YOUR TASK: The records appear below. Repeat them exactly.
_ _ _ _ _ _ _
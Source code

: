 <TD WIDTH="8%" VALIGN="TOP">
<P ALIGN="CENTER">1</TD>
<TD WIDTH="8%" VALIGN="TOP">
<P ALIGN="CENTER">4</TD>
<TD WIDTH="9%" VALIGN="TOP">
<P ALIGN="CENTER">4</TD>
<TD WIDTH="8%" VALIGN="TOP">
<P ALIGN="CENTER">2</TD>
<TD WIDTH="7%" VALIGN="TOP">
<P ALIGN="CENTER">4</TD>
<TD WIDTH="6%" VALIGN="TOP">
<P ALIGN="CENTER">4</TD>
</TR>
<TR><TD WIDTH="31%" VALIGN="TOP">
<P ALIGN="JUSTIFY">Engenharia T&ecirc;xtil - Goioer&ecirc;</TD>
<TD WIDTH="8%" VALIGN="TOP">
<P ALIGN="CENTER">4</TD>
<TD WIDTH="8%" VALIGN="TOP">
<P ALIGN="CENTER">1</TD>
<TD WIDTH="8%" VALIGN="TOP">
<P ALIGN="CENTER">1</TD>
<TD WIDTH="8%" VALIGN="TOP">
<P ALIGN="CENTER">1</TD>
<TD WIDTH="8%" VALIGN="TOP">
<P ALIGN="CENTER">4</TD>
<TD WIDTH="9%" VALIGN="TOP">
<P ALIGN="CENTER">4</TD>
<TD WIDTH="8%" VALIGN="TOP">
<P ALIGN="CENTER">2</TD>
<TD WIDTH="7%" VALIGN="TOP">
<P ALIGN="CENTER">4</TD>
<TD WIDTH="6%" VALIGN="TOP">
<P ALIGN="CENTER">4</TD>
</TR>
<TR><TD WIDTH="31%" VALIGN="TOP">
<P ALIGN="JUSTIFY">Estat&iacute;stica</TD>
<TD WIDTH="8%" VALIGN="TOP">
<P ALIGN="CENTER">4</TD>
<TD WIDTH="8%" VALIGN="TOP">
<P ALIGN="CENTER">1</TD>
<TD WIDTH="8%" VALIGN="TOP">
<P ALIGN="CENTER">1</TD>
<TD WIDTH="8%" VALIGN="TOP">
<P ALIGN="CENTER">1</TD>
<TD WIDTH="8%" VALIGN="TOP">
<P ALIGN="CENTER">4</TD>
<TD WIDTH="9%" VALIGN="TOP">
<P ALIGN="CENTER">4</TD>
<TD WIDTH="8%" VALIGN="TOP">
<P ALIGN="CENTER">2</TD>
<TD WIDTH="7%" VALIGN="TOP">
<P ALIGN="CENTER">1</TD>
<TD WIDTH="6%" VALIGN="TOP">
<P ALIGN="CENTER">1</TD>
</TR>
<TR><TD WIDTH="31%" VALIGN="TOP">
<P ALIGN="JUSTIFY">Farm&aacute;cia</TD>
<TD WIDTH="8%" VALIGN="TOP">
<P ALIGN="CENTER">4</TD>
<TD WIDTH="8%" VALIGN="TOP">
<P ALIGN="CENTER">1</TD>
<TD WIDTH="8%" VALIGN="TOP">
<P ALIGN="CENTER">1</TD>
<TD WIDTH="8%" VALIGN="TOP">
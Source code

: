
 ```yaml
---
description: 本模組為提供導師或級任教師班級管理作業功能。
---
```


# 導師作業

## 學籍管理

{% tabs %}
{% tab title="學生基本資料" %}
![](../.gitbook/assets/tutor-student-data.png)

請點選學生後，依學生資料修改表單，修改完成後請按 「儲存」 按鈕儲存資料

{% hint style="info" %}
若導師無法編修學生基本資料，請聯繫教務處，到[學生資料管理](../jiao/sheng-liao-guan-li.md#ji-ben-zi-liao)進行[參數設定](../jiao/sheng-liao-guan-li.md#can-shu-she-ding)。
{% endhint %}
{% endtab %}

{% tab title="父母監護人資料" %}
_ _ _ _ _ _ _
OUTPUT BELOW:
Source code

: <TD WIDTH="8%" VALIGN="TOP">
<P ALIGN="CENTER">1</TD>
<TD WIDTH="8%" VALIGN="TOP">
<P ALIGN="CENTER">4</TD>
<TD WIDTH="9%" VALIGN="TOP">
<P ALIGN="CENTER">4</TD>
<TD WIDTH="8%" VALIGN="TOP">
<P ALIGN="CENTER">2</TD>
<TD WIDTH="7%" VALIGN="TOP">
<P ALIGN="CENTER">4</TD>
<TD WIDTH="6%" VALIGN="TOP">
<P ALIGN="CENTER">4</TD>
</TR>
<TR><TD WIDTH="31%" VALIGN="TOP">
<P ALIGN="JUSTIFY">Engenharia T&ecirc;xtil - Goioer&ecirc;</TD>
<TD WIDTH="8%" VALIGN="TOP">
<P ALIGN="CENTER">4</TD>
<TD WIDTH="8%" VALIGN="TOP">
<P ALIGN="CENTER">1</TD>
<TD WIDTH="8%" VALIGN="TOP">
<P ALIGN="CENTER">1</TD>
<TD WIDTH="8%" VALIGN="TOP">
<P ALIGN="CENTER">1</TD>
<TD WIDTH="8%" VALIGN="TOP">
<P ALIGN="CENTER">4</TD>
<TD WIDTH="9%" VALIGN="TOP">
<P ALIGN="CENTER">4</TD>
<TD WIDTH="8%" VALIGN="TOP">
<P ALIGN="CENTER">2</TD>
<TD WIDTH="7%" VALIGN="TOP">
<P ALIGN="CENTER">4</TD>
<TD WIDTH="6%" VALIGN="TOP">
<P ALIGN="CENTER">4</TD>
</TR>
<TR><TD WIDTH="31%" VALIGN="TOP">
<P ALIGN="JUSTIFY">Estat&iacute;stica</TD>
<TD WIDTH="8%" VALIGN="TOP">
<P ALIGN="CENTER">4</TD>
<TD WIDTH="8%" VALIGN="TOP">
<P ALIGN="CENTER">1</TD>
<TD WIDTH="8%" VALIGN="TOP">
<P ALIGN="CENTER">1</TD>
<TD WIDTH="8%" VALIGN="TOP">
<P ALIGN="CENTER">1</TD>
<TD WIDTH="8%" VALIGN="TOP">
<P ALIGN="CENTER">4</TD>
<TD WIDTH="9%" VALIGN="TOP">
<P ALIGN="CENTER">4</TD>
<TD WIDTH="8%" VALIGN="TOP">
<P ALIGN="CENTER">2</TD>
<TD WIDTH="7%" VALIGN="TOP">
<P ALIGN="CENTER">1</TD>
<TD WIDTH="6%" VALIGN="TOP">
<P ALIGN="CENTER">1</TD>
</TR>
<TR><TD WIDTH="31%" VALIGN="TOP">
<P ALIGN="JUSTIFY">Farm&aacute;cia</TD>
<TD WIDTH="8%" VALIGN="TOP">
<P ALIGN="CENTER">4</TD>
<TD WIDTH="8%" VALIGN="TOP">
<P ALIGN="CENTER">1</TD>
<TD WIDTH="8%" VALIGN="TOP">
<P ALIGN="CENTER">1</TD>
<TD WIDTH="8%" VALIGN="TOP">
Source code

:
 ```yaml
---
description: 本模組為提供導師或級任教師班級管理作業功能。
---
```


# 導師作業

## 學籍管理

{% tabs %}
{% tab title="學生基本資料" %}
![](../.gitbook/assets/tutor-student-data.png)

請點選學生後，依學生資料修改表單，修改完成後請按 「儲存」 按鈕儲存資料

{% hint style="info" %}
若導師無法編修學生基本資料，請聯繫教務處，到[學生資料管理](../jiao/sheng-liao-guan-li.md#ji-ben-zi-liao)進行[參數設定](../jiao/sheng-liao-guan-li.md#can-shu-she-ding)。
{% endhint %}
{% endtab %}

{% tab title="父母監護人資料" %}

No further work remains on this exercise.